AFRIQUE-EPIDEMIE-POINT
Dakar, 24 août (APS) – L’Organisation mondiale de la santé (OMS) a décliné, lundi marquant le centième du déclenchement de l’épidémie d’Ebola en République démocratique du Congo, cinq priorités visant dans les prochaines semaines à prendre un coup d’avance sur la maladie qui a déjà été fatale à 2. 642 personnes.
Par la voix de sa directrice régionale des urgences en Afrique, le docteur Marie Roseline Belizaire, l’OMS a notamment déclaré vouloir prendre un coup d’avance sur l’épidémie à travers la mise en œuvre de cinq priorités.
Dans des propos rapportés par Onu-info, le site d’information des Nations unies, la responsable de l’OMS évoque le renforcement du rôle des communautés, l’intensification de la surveillance et du suivi des cas contacts.
Le docteur Belizaire parle également d’une meilleure protection des soignants et d’une consolidation de la préparation transfrontalière, avec l’objectif de porter le suivi des contacts à 95 %, et la capacité de prise en charge jusqu’à 3 000 lits.
Cent jours après la déclaration de l’épidémie en RDC, près de 90 cas confirmés d’Ebola ont été recensés chaque jour en moyenne, un rythme supérieur à celui des épidémies de 2014-2016 en Afrique de l’Ouest et de 2018-2020 en RDC, a souligné le même jour à Genève, l’OMS.
L’agence onusienne en charge de la santé fait état de 5.515 cas et 2.642 décès, soit un taux de mortalité de près de 48 %. L’épidémie touchant désormais six provinces, avec l’Ituri demeurant l’épicentre et couvrant environ 85 % des cas et 79 % des décès.

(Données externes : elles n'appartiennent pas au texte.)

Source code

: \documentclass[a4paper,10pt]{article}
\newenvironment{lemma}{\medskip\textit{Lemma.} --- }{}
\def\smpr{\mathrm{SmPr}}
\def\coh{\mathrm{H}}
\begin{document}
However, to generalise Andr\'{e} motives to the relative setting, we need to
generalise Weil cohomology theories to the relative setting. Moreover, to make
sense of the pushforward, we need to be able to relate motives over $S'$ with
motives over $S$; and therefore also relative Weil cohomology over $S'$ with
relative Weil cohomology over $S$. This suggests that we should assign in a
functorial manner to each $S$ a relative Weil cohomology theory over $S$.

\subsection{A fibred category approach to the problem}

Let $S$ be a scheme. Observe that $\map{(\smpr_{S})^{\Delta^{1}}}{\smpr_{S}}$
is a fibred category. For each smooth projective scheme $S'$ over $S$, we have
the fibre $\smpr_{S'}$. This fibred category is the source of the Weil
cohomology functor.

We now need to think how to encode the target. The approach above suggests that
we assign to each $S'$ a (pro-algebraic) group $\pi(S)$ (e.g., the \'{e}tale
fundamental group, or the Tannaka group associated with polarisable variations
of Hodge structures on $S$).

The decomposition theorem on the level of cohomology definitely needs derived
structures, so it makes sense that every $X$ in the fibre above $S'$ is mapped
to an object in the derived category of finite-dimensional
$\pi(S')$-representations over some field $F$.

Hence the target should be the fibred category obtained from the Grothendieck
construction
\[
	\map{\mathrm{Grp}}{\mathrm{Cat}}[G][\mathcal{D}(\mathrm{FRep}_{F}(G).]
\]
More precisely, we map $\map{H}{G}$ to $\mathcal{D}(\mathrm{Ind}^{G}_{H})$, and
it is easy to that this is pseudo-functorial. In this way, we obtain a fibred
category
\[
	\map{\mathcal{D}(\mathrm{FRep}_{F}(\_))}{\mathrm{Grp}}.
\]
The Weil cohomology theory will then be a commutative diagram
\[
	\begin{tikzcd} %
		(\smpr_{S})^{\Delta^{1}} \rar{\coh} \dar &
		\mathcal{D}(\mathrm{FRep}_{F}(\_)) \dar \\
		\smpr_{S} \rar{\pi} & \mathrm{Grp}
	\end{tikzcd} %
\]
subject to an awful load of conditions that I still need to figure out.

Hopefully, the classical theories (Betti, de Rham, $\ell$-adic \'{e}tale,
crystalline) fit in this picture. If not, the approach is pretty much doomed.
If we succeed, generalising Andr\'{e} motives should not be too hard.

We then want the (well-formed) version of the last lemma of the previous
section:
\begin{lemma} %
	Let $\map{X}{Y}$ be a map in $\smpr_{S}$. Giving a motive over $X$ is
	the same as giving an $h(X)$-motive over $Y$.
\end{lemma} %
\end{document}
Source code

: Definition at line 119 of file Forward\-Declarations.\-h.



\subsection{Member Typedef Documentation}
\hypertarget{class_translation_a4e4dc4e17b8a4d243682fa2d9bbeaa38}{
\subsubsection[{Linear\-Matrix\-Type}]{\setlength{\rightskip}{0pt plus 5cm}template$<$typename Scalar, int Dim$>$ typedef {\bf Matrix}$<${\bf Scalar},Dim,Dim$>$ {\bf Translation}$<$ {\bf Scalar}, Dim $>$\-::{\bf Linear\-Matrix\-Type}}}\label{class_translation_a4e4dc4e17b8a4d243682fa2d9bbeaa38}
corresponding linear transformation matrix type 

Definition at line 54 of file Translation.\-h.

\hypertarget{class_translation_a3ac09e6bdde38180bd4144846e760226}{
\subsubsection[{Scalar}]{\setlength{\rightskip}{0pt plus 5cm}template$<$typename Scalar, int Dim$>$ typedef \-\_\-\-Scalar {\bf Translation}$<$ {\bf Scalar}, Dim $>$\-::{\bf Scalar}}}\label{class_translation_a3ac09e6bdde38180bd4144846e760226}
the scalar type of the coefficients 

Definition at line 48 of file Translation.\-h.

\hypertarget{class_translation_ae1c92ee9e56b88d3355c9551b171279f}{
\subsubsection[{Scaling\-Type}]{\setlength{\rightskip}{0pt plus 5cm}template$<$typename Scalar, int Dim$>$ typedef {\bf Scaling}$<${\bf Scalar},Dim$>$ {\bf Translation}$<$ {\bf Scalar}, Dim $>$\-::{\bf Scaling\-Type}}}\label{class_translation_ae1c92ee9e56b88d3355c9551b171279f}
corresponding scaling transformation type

‘’Nous pouvons maîtriser cette épidémie, mais seulement grâce à une intensification des actions dans les communautés touchées’’, a souligné lundi le directeur général de l’OMS, le docteur Tedros Adhanom Ghebreyesus, non sans rappeler l’importance d’une réponse conduite par les autorités nationales et locales, dotée des ressources nécessaires et soutenue par une mobilisation résolue des partenaires.

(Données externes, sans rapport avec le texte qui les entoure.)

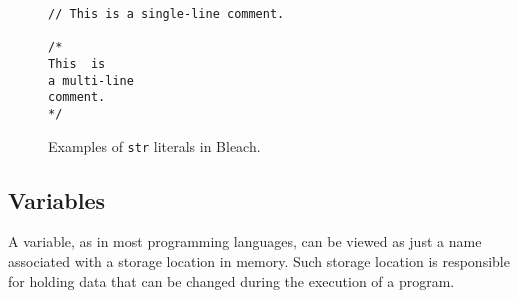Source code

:     \begin{figure}[H]
        \centering
        \begin{lstlisting}
// This is a single-line comment.

/*
This  is
a multi-line
comment.
*/
        \end{lstlisting}
        \caption{Examples of \texttt{str} literals in Bleach.}
    \end{figure}

\subsection{Variables}
A variable, as in most programming languages, can be viewed as just a name associated with a storage location in memory. Such storage location is responsible for holding data that can be changed during the execution of a program.

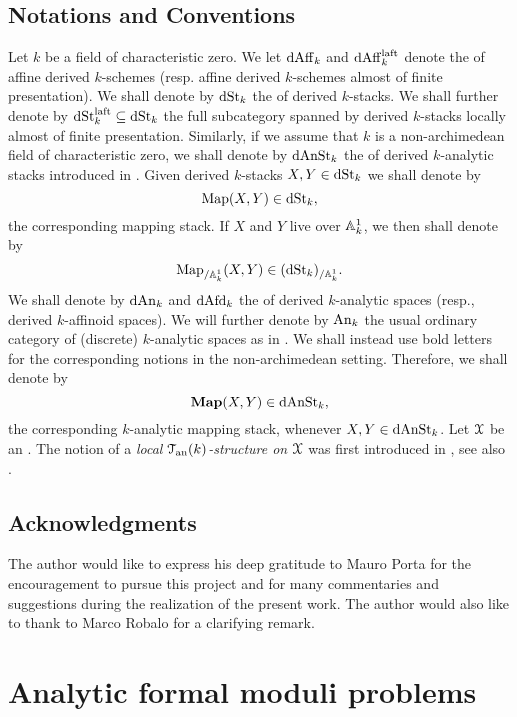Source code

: \documentclass[10pt,a4paper,reqno]{amsart} %
\theoremstyle{plain}
\theoremstyle{definition}
\theoremstyle{remark}
\numberwithin{equation}{section}
\begin{document}
\subsection{Notations and Conventions} Let $k$ be a field of characteristic zero. We let $\mathrm{dAff}_k$ and $\mathrm{dAff}_k^{\mathrm{laft}}$ denote
the \infcats of affine derived $k$-schemes (resp. affine derived $k$-schemes almost of finite presentation).
We shall denote by $\mathrm{dSt}_k$ the \infcat of derived $k$-stacks. 
We shall further denote by $\mathrm{dSt}^{\mathrm{laft}}_k \subseteq \mathrm{dSt}_k$ the full subcategory spanned by derived $k$-stacks locally almost of finite presentation. Similarly,
if we assume that $k$ is a non-archimedean field of characteristic zero, we shall denote by $\mathrm{dAnSt}_k$ the \infcat of derived $k$-analytic stacks introduced in \cite{Porta_Yu_Derived_non-archimedean_analytic_spaces}.
Given derived $k$-stacks $X, Y \in \mathrm{dSt}_k$ we shall denote by
    \[
        \operatorname{Map}(X, Y) \in \mathrm{dSt}_k,    
    \]
the corresponding mapping stack. If $X$ and $Y$ live over $\mathbb A_k^1$, we then shall denote by
    \[
        \operatorname{Map}_{/ \mathbb A^1_k}(X, Y) \in (\mathrm{dSt}_k)_{/ \mathbb A^1_k}.  
    \]
We shall denote by $\mathrm{dAn}_k$ and $\mathrm{dAfd}_k$ the \infcats of derived $k$-analytic spaces (resp., derived $k$-affinoid spaces). We will
further denote by $\mathrm{An}_k$ the usual ordinary category of (discrete) $k$-analytic spaces as in \cite{Berkovich_Etale_1993}.
We shall instead use bold letters for the corresponding notions in the non-archimedean setting. Therefore, we shall denote by
    \[
        \mathbf{Map}(X, Y) \in \mathrm{dAnSt}_k,
    \]
the corresponding $k$-analytic mapping stack, whenever $X, Y \in \mathrm{dAnSt}_k$.
Let $\mathcal X$ be an \inftopos. The notion of a \emph{local $\mathcal T_{\mathrm{an}}(k)$-structure on $\mathcal X$} was first introduced in \cite[Definition 2.4]{Porta_Yu_Derived_non-archimedean_analytic_spaces},
see also \cite[\S 2]{antonio2018p}.


\subsection{Acknowledgments} The author would like to express his deep gratitude to Mauro Porta for the encouragement to pursue this project and
for many commentaries and suggestions during the realization of the present work. The author would also like to thank to Marco Robalo for a clarifying
remark.

\section{Analytic formal moduli problems}
\end{document}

En 100 jours, la riposte a considérablement gagné en ampleur et en capacité. Le dispositif de dépistage est passé d’un seul site à 19 laboratoires, désormais capables d’analyser plus de 3.000 échantillons par jour, a-t-il assuré dans une déclaration rapportée par la même source.

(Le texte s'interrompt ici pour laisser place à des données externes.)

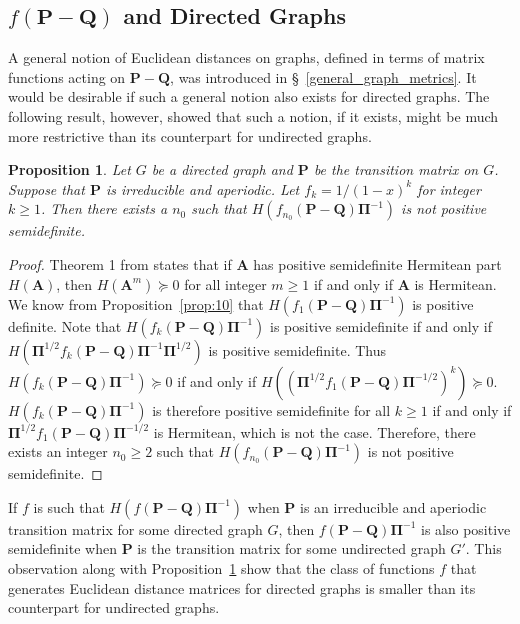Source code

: \documentclass[10pt,twocolumn]{article}
\newtheorem{proposition}[theorem]{Proposition}
\numberwithin{equation}{section}
\begin{document}
\subsection{$f(\mathbf{P} - \mathbf{Q})$ and Directed Graphs}
\label{sec:fmathbfp-mathbfq-dir}
A general notion of Euclidean distances on graphs, defined in terms of
matrix functions acting on $\mathbf{P} - \mathbf{Q}$, was introduced
in \S~\ref{general_graph_metrics}. It would be desirable if such a
general notion also exists for directed graphs. The following result,
however, showed that such a notion, if it exists, might be much more
restrictive than its counterpart for undirected graphs.
\begin{proposition}
  \label{prop:12}
  Let $G$ be a directed graph and $\mathbf{P}$ be the transition
  matrix on $G$. Suppose that $\mathbf{P}$ is irreducible and
  aperiodic. Let $f_k = 1/(1-x)^{k}$ for integer $k \geq 1$. Then
  there exists a $n_0$ such that $H(f_{n_0}(\mathbf{P}
  - \mathbf{Q})\bm{\Pi}^{-1})$ is not positive semidefinite.
\end{proposition}
\begin{proof}
  Theorem 1 from \cite{johnson75:_power_matric_posit_defin_real_part}
  states that if $\mathbf{A}$ has positive semidefinite Hermitean part
  $H(\mathbf{A})$, then $H(\mathbf{A}^{m}) \succeq 0$ for all integer
  $m \geq 1$ if and only if $\mathbf{A}$ is Hermitean. We know from
  Proposition~\ref{prop:10} that $H(f_1(\mathbf{P} -
  \mathbf{Q})\bm{\Pi}^{-1})$ is positive definite. Note that
  $H(f_{k}(\mathbf{P} - \mathbf{Q})\bm{\Pi}^{-1})$ is positive
  semidefinite if and only if $H(\bm{\Pi}^{1/2}f_{k}(\mathbf{P} -
  \mathbf{Q}) \bm{\Pi}^{-1} \bm{\Pi}^{1/2})$ is positive
  semidefinite. Thus $H(f_{k}(\mathbf{P} - \mathbf{Q})\bm{\Pi}^{-1})
  \succeq 0$ if and only if $H((\bm{\Pi}^{1/2}f_{1}(\mathbf{P} -
  \mathbf{Q})\bm{\Pi}^{-1/2})^{k}) \succeq 0$.  $H(f_{k}(\mathbf{P} -
  \mathbf{Q})\bm{\Pi}^{-1})$ is therefore positive semidefinite for
  all $k \geq 1$ if and only if $\bm{\Pi}^{1/2}f_{1}(\mathbf{P} -
  \mathbf{Q})\bm{\Pi}^{-1/2}$ is Hermitean, which is not the
  case. Therefore, there exists an integer $n_0 \geq 2$ such that
  $H(f_{n_0}(\mathbf{P} - \mathbf{Q})\bm{\Pi}^{-1})$ is not positive
  semidefinite.
\end{proof}
If $f$ is such that $H(f(\mathbf{P} - \mathbf{Q})\bm{\Pi}^{-1})$
when $\mathbf{P}$ is an irreducible and aperiodic transition
matrix for some directed graph $G$, then $f(\mathbf{P} -
\mathbf{Q})\bm{\Pi}^{-1}$ is also positive semidefinite
when $\mathbf{P}$ is the transition matrix for some undirected
graph $G'$. This observation along with Proposition~\ref{prop:12} show
that the class of functions $f$ that generates Euclidean distance
matrices for directed graphs is smaller than its counterpart
for undirected graphs.
\end{document}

Le directeur général de l’OMS a, en même temps, signalé que la capacité de prise en charge des patients est en 100 jours de moins de 10 lits à plus de 1.300, tandis que les activités d’engagement communautaire ont permis d’atteindre plus de 2,5 millions de personnes. Selon le docteur Ghebreyesus, le suivi des contacts est passé de 9 % lors de la première semaine de l’épidémie à 84 % au 18 août.
Révélant avoir déployé plus de 260 experts, acheminé plus de 330 tonnes de fournitures médicales et logistiques essentielles et alloué 5, 6 millions de dollars aux opérations d’urgence, l’OMS assure que les efforts scientifiques se sont intensifiés, avec des essais cliniques sur des traitements potentiels, l’évaluation de vaccins candidats et le déploiement du premier test moléculaire de diagnostic du virus Bundibugyo.
Par ailleurs, les décès survenus en dehors des centres de traitement ont représenté environ 60 % des 260 décès hebdomadaires enregistrés au cours des six dernières semaines, mettant en lumière les difficultés persistantes à détecter précocement les cas, à orienter rapidement les malades vers les structures de soins et à leur assurer un accès au traitement, estime l’OMS.
L’agence onusienne fait en même temps savoir que la mortalité parmi les patients admis dans les centres de traitement peut refléter une prise en charge tardive, à un stade déjà avancé de la maladie.
La propagation se poursuit en outre dans les foyers actifs, tandis que des cas apparaissent dans de nouvelles zones. Insécurité, déplacements de populations, attaques contre les établissements de santé et difficultés d’accès continuent d’entraver la riposte.